By Thresette Briggs
Today’s human resource department is much different than the personnel department of long ago, when it was once relegated to more administrative work in addition to hiring and firing employees.
Now, more than ever, businesses are seeing the value human resource leaders can bring to the table. Today’s human resource professionals are seen more as strategic business partners, helping to set company goals and establish partnerships to achieve them. As the field has changed, so have the people who work in it.
Women now hold 70 percent of the human resource jobs, according to Forbes. Other research supports that number. Research from the United States Office of Personnel Management showed that, in 1969, women occupied 30 percent of the jobs in human resources. By 1998, the numbers were flipped: Men held 29 percent of those jobs, and women held 71 percent. Similar research from the Society for Human Resource Management also has revealed similar numbers.

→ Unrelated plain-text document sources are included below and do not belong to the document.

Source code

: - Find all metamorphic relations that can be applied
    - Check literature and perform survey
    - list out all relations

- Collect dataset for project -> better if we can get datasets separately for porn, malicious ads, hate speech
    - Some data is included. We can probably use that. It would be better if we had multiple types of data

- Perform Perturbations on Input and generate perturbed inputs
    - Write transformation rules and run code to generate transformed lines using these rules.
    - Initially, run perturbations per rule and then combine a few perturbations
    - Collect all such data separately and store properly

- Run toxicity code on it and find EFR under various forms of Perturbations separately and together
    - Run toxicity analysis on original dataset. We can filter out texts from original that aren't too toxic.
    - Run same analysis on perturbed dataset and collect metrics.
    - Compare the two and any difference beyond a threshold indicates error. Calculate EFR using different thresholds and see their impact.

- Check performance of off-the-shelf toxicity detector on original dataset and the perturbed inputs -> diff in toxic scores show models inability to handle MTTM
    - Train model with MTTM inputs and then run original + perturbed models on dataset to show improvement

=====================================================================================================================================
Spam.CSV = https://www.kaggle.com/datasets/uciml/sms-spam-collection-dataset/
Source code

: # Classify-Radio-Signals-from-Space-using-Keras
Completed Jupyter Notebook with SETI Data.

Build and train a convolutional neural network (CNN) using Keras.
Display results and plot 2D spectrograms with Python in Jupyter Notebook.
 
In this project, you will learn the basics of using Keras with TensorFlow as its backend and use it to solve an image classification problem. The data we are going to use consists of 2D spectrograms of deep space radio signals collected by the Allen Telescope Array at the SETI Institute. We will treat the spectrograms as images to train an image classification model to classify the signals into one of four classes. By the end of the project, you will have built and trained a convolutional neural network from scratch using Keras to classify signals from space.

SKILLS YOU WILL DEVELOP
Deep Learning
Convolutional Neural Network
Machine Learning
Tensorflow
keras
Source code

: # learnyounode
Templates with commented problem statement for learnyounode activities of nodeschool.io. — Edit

In my experience working with large companies and organizations, there have always been more women than men in human resources. And my experience in teaching human resource courses for the past six years has supported that, as I’ve seen more women than men in my classrooms. I think the reason could be the competencies that are required of today’s human resource professionals. While human resources is no longer just a tactical “hire and fire” field that administers benefits and payroll, the competencies it often requires — nurturing and developing talent, collaboration, building teams and a high degree of emotional intelligence — are often thought of as occurring more naturally in women. But there are other competencies required for the future that people in human resource need to have — such as strategic positioner, change champion, credible activist, capacity builder and integrator and innovator — that make great human resource leaders.
In my experience, not only could there be more men in human resource, but overall diversity could be improved, including race and other diversity dimensions. From what I have seen in my classes, there is a shortage of men interested in the field, although there’s no shortage of minorities interested. Awareness of this is really key, because building a diverse human resource department is important to building a diverse workforce. And while gender and race diversity can be improved in human resource, they, along with other diversity dimensions, could be improved in almost every area of most organizations.
Human resource and diversity leaders are important to the health of an organization, because they help build a culture that supports inclusion of differing people, viewpoints and perspectives. This leads to healthier, more innovative strategy development and progress that supports company growth. After all, if everyone is the same and has the same ideas, there is no energy to fuel change. That is not how a company grows, changes and becomes more successful.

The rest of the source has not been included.